:: Required work ::
Please retype the records below exactly as they appear, but leave out the pictures.
Extracted material Block Start
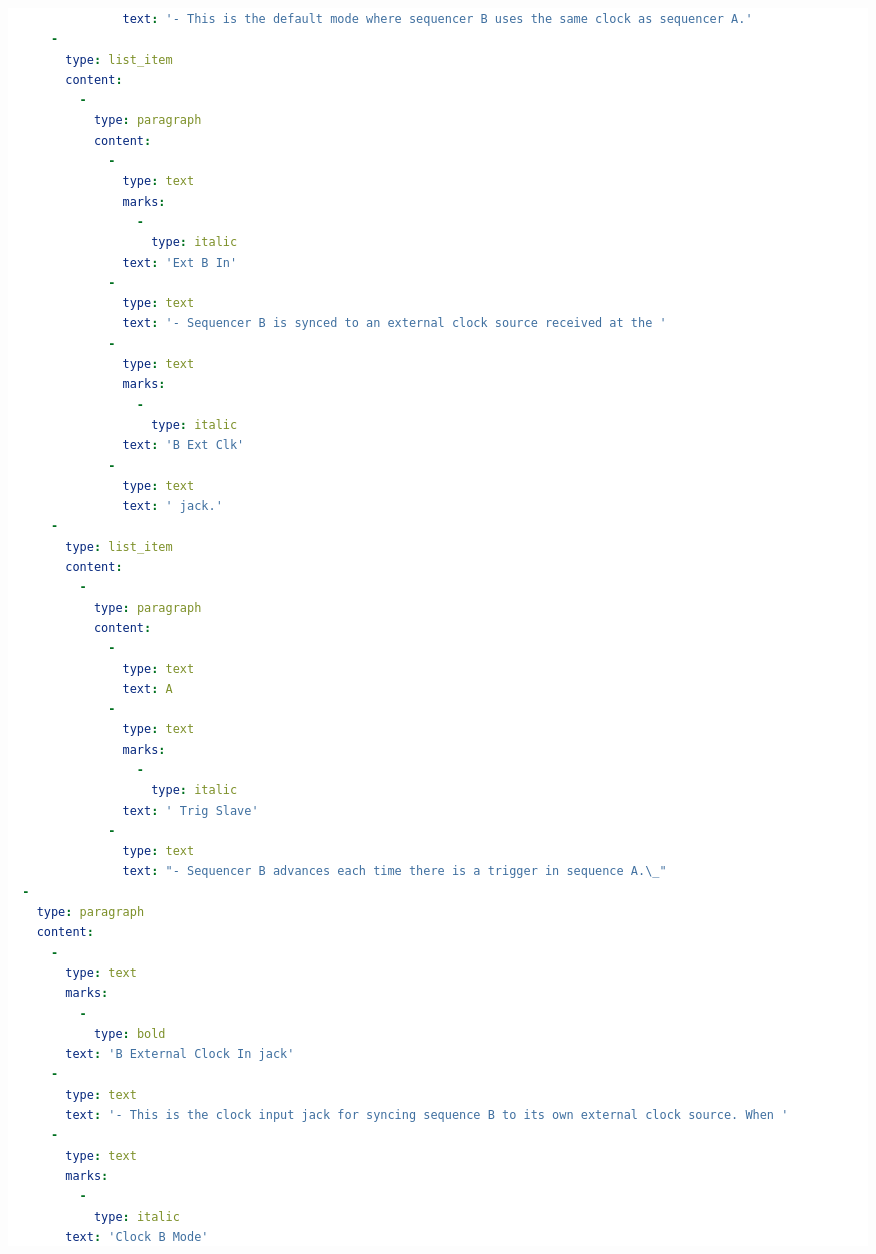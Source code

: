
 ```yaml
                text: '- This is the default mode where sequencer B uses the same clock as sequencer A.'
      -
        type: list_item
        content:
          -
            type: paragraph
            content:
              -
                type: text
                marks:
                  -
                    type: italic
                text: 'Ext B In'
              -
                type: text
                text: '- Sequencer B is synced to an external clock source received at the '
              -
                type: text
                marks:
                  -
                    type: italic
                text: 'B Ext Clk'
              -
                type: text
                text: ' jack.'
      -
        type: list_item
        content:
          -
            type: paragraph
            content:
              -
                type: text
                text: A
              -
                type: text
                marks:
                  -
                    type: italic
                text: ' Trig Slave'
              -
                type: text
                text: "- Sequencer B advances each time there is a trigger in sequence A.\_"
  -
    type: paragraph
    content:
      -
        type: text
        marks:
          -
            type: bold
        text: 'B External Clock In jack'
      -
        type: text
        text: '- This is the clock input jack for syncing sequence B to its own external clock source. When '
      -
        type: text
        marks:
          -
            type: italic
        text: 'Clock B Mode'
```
Extracted material Block End
:: Output below ::
Source code

:
 ```yaml
                text: '- This is the default mode where sequencer B uses the same clock as sequencer A.'
      -
        type: list_item
        content:
          -
            type: paragraph
            content:
              -
                type: text
                marks:
                  -
                    type: italic
                text: 'Ext B In'
              -
                type: text
                text: '- Sequencer B is synced to an external clock source received at the '
              -
                type: text
                marks:
                  -
                    type: italic
                text: 'B Ext Clk'
              -
                type: text
                text: ' jack.'
      -
        type: list_item
        content:
          -
            type: paragraph
            content:
              -
                type: text
                text: A
              -
                type: text
                marks:
                  -
                    type: italic
                text: ' Trig Slave'
              -
                type: text
                text: "- Sequencer B advances each time there is a trigger in sequence A.\_"
  -
    type: paragraph
    content:
      -
        type: text
        marks:
          -
            type: bold
        text: 'B External Clock In jack'
      -
        type: text
        text: '- This is the clock input jack for syncing sequence B to its own external clock source. When '
      -
        type: text
        marks:
          -
            type: italic
        text: 'Clock B Mode'
```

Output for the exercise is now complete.